Asumsi digunakan dalam legal opinion untuk menghindari terjadinya salah penafsiran dan analisa terkait materi legal opinion. Menurut pembicara lain dalam workshop PPHBI yang sama, Jecky Tengens, SH, MSc, keakuratan suatu legal opinion tergantung pada jujur atau tidaknya klien memberikan informasi, keterangan atau data-data yang diperlukan sebagai bahan dalam pembuatan legal opinion karena advokat tidak dapat memastikan apakah keterangan dan informasi, serta dokumen yang diberikan oleh klien dan pihak-pihak yang terkait adalah benar dan sesuai dengan faktanya.

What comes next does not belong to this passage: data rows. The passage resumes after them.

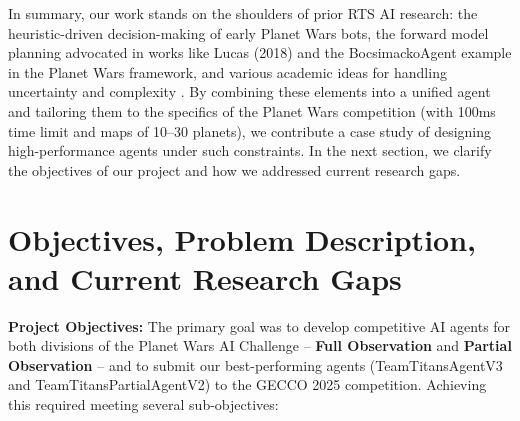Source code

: \documentclass[conference]{IEEEtran}
\begin{document}
In summary, our work stands on the shoulders of prior RTS AI research: the heuristic-driven decision-making of early Planet Wars bots, the forward model planning advocated in works like Lucas (2018) \cite{lucas2018} and the BocsimackoAgent example in the Planet Wars framework, and various academic ideas for handling uncertainty and complexity \cite{buro2003,ontanon2013,silver2010,cowling2012}. By combining these elements into a unified agent and tailoring them to the specifics of the Planet Wars competition (with 100ms time limit and maps of 10--30 planets), we contribute a case study of designing high-performance agents under such constraints. In the next section, we clarify the objectives of our project and how we addressed current research gaps.

\section{Objectives, Problem Description, and Current Research Gaps}

\textbf{Project Objectives:} The primary goal was to develop competitive AI agents for both divisions of the Planet Wars AI Challenge -- \textbf{Full Observation} and \textbf{Partial Observation} -- and to submit our best-performing agents (TeamTitansAgentV3 and TeamTitansPartialAgentV2) to the GECCO 2025 competition. Achieving this required meeting several sub-objectives:
\end{document}
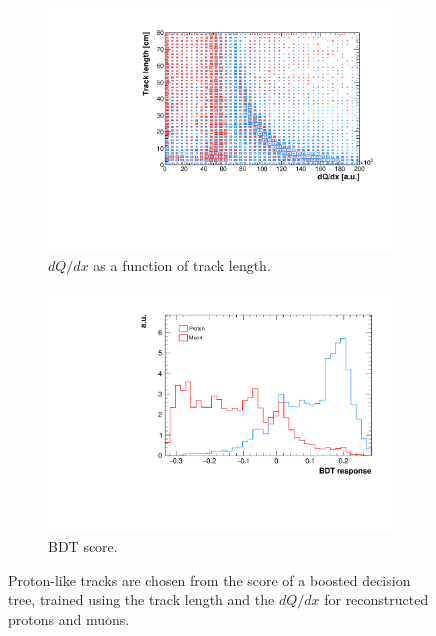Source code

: \begin{figure}[htbp]
\centering
  \begin{subfigure}{0.45\textwidth}
    \includegraphics[width=\linewidth]{figures/dqdx.pdf}
    \caption{$dQ/dx$ as a function of track length.} 
  \end{subfigure}
    \begin{subfigure}{0.45\textwidth}
    \includegraphics[width=\linewidth]{figures/bdt.pdf}
    \caption{BDT score.} 
  \end{subfigure}
  \caption{Proton-like tracks are chosen from the score of a boosted decision tree, trained using the track length and the $dQ/dx$ for reconstructed protons and muons.}\label{fig:bdt}
\end{figure}

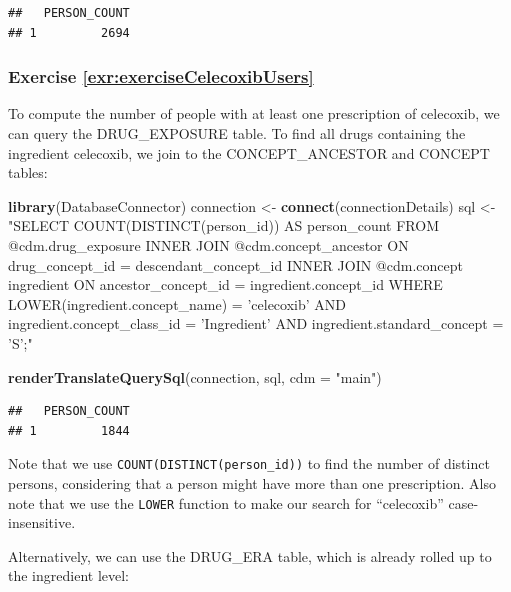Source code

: \documentclass[11pt]{book}
\newenvironment{Shaded}{\begin{snugshade}}{\end{snugshade}}
\newcommand{\KeywordTok}[1]{\textcolor[rgb]{0.13,0.29,0.53}{\textbf{#1}}}
\newcommand{\DataTypeTok}[1]{\textcolor[rgb]{0.13,0.29,0.53}{#1}}
\newcommand{\StringTok}[1]{\textcolor[rgb]{0.31,0.60,0.02}{#1}}
\newcommand{\NormalTok}[1]{#1}
\theoremstyle{definition}
\theoremstyle{definition}
\theoremstyle{definition}
\theoremstyle{remark}
\begin{document}
\begin{verbatim}
##   PERSON_COUNT
## 1         2694
\end{verbatim}

\subsubsection*{Exercise
\ref{exr:exerciseCelecoxibUsers}}\label{exercise-refexrexercisecelecoxibusers}

To compute the number of people with at least one prescription of
celecoxib, we can query the DRUG\_EXPOSURE table. To find all drugs
containing the ingredient celecoxib, we join to the CONCEPT\_ANCESTOR
and CONCEPT tables:

\begin{Shaded}
\begin{Highlighting}[]
\KeywordTok{library}\NormalTok{(DatabaseConnector)}
\NormalTok{connection <-}\StringTok{ }\KeywordTok{connect}\NormalTok{(connectionDetails)}
\NormalTok{sql <-}\StringTok{ "SELECT COUNT(DISTINCT(person_id)) AS person_count}
\StringTok{FROM @cdm.drug_exposure}
\StringTok{INNER JOIN @cdm.concept_ancestor}
\StringTok{  ON drug_concept_id = descendant_concept_id}
\StringTok{INNER JOIN @cdm.concept ingredient}
\StringTok{  ON ancestor_concept_id = ingredient.concept_id}
\StringTok{WHERE LOWER(ingredient.concept_name) = 'celecoxib'}
\StringTok{  AND ingredient.concept_class_id = 'Ingredient'}
\StringTok{  AND ingredient.standard_concept = 'S';"}

\KeywordTok{renderTranslateQuerySql}\NormalTok{(connection, sql, }\DataTypeTok{cdm =} \StringTok{"main"}\NormalTok{)}
\end{Highlighting}
\end{Shaded}

\begin{verbatim}
##   PERSON_COUNT
## 1         1844
\end{verbatim}

Note that we use \texttt{COUNT(DISTINCT(person\_id))} to find the number
of distinct persons, considering that a person might have more than one
prescription. Also note that we use the \texttt{LOWER} function to make
our search for ``celecoxib'' case-insensitive.

Alternatively, we can use the DRUG\_ERA table, which is already rolled
up to the ingredient level:
\end{document}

Sehingga dalam legal opinionnya, advokat dapat mencatumkan bahwa legal opinion tersebut dibuat dengan asumsi bahwa informasi yang diberikan oleh klien ialah benar sesuai dengan fakta yang ada, bahwa tidak ada dokumen lain di luar dokumen yang telah dianalisa yang dapat mempengaruhi isi legal opinion, dan bahwa analisa legal opinion dilakukan berdasarkan hukum yang berlaku di Indonesia.

 

Sedangkan kualifikasi merupakan pembatasan, yaitu sejauh mana legal opinion ditafsirkan. Legal opinion dibatasi hanya melihat dari aspek hukum, dan bukan dari aspek bisnis ataupun aspek lain, dan tidak mengikat bagi klien untuk mengikuti saran dari advokat yang tertuang dalam legal opinion.